→ **What this task involves**: Each line from the one containing "标题 -> 双标签 : <h1></h1>" through the end of the records below must be repeated exactly, and no other line.
-------- Dataset content
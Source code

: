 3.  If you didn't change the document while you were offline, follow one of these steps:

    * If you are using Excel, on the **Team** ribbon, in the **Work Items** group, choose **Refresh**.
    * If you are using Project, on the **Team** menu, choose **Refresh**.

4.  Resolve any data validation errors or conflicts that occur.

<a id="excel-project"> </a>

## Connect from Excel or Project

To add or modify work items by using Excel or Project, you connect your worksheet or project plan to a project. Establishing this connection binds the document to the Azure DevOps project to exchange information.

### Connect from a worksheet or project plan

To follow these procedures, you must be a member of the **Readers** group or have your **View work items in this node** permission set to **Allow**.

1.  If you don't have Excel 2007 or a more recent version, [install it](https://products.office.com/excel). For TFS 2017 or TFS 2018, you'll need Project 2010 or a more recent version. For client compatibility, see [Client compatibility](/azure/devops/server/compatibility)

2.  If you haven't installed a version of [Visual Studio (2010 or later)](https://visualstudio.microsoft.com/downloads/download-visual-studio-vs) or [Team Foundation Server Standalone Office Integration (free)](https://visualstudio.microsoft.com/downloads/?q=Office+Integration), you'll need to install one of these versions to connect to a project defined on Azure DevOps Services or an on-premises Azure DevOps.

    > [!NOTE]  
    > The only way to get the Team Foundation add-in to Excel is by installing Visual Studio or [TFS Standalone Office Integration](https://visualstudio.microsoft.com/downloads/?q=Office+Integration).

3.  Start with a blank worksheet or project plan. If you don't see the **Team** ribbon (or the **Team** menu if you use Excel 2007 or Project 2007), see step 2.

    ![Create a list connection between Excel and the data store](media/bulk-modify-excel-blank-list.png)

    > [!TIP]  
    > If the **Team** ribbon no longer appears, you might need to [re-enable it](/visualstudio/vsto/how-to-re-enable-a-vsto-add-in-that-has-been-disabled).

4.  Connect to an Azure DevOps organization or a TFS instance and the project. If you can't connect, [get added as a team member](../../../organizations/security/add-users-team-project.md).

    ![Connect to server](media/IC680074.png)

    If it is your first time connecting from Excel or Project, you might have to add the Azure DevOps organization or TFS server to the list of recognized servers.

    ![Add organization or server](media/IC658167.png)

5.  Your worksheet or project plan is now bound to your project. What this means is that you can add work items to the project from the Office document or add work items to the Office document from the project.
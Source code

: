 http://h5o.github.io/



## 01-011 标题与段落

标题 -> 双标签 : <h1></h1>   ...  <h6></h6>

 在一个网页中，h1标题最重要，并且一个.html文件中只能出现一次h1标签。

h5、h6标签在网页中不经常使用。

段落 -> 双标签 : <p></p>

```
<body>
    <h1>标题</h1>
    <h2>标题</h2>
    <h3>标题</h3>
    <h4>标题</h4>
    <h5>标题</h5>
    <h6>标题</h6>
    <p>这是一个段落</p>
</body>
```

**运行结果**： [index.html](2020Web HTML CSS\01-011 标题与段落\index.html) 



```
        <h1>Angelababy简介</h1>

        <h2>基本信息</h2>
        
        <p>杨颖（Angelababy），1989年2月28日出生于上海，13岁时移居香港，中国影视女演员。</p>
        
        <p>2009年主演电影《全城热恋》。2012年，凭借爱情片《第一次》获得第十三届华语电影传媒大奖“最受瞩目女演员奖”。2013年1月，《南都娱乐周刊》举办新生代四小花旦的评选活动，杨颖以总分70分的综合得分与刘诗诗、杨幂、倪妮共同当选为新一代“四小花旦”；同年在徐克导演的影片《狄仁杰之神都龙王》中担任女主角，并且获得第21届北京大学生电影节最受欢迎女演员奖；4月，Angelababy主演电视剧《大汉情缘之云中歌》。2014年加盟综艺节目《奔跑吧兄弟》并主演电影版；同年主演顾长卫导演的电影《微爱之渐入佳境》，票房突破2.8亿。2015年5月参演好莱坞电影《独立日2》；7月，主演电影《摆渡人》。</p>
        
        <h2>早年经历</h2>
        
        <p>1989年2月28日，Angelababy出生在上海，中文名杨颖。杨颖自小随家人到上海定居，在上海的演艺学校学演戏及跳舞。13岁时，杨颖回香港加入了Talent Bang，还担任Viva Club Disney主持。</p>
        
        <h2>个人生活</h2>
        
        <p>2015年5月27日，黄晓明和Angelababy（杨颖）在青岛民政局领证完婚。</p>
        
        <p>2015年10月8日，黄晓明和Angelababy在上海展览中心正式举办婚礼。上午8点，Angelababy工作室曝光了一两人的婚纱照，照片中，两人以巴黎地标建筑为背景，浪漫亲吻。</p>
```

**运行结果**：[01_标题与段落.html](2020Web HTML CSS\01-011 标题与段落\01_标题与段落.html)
----------------
→ **Written solution**:
标题 -> 双标签 : <h1></h1>   ...  <h6></h6>

 在一个网页中，h1标题最重要，并且一个.html文件中只能出现一次h1标签。

h5、h6标签在网页中不经常使用。

段落 -> 双标签 : <p></p>

```
<body>
    <h1>标题</h1>
    <h2>标题</h2>
    <h3>标题</h3>
    <h4>标题</h4>
    <h5>标题</h5>
    <h6>标题</h6>
    <p>这是一个段落</p>
</body>
```

**运行结果**： [index.html](2020Web HTML CSS\01-011 标题与段落\index.html) 



```
        <h1>Angelababy简介</h1>

        <h2>基本信息</h2>
        
        <p>杨颖（Angelababy），1989年2月28日出生于上海，13岁时移居香港，中国影视女演员。</p>
        
        <p>2009年主演电影《全城热恋》。2012年，凭借爱情片《第一次》获得第十三届华语电影传媒大奖“最受瞩目女演员奖”。2013年1月，《南都娱乐周刊》举办新生代四小花旦的评选活动，杨颖以总分70分的综合得分与刘诗诗、杨幂、倪妮共同当选为新一代“四小花旦”；同年在徐克导演的影片《狄仁杰之神都龙王》中担任女主角，并且获得第21届北京大学生电影节最受欢迎女演员奖；4月，Angelababy主演电视剧《大汉情缘之云中歌》。2014年加盟综艺节目《奔跑吧兄弟》并主演电影版；同年主演顾长卫导演的电影《微爱之渐入佳境》，票房突破2.8亿。2015年5月参演好莱坞电影《独立日2》；7月，主演电影《摆渡人》。</p>
        
        <h2>早年经历</h2>
        
        <p>1989年2月28日，Angelababy出生在上海，中文名杨颖。杨颖自小随家人到上海定居，在上海的演艺学校学演戏及跳舞。13岁时，杨颖回香港加入了Talent Bang，还担任Viva Club Disney主持。</p>
        
        <h2>个人生活</h2>
        
        <p>2015年5月27日，黄晓明和Angelababy（杨颖）在青岛民政局领证完婚。</p>
        
        <p>2015年10月8日，黄晓明和Angelababy在上海展览中心正式举办婚礼。上午8点，Angelababy工作室曝光了一两人的婚纱照，照片中，两人以巴黎地标建筑为背景，浪漫亲吻。</p>
```

**运行结果**：[01_标题与段落.html](2020Web HTML CSS\01-011 标题与段落\01_标题与段落.html)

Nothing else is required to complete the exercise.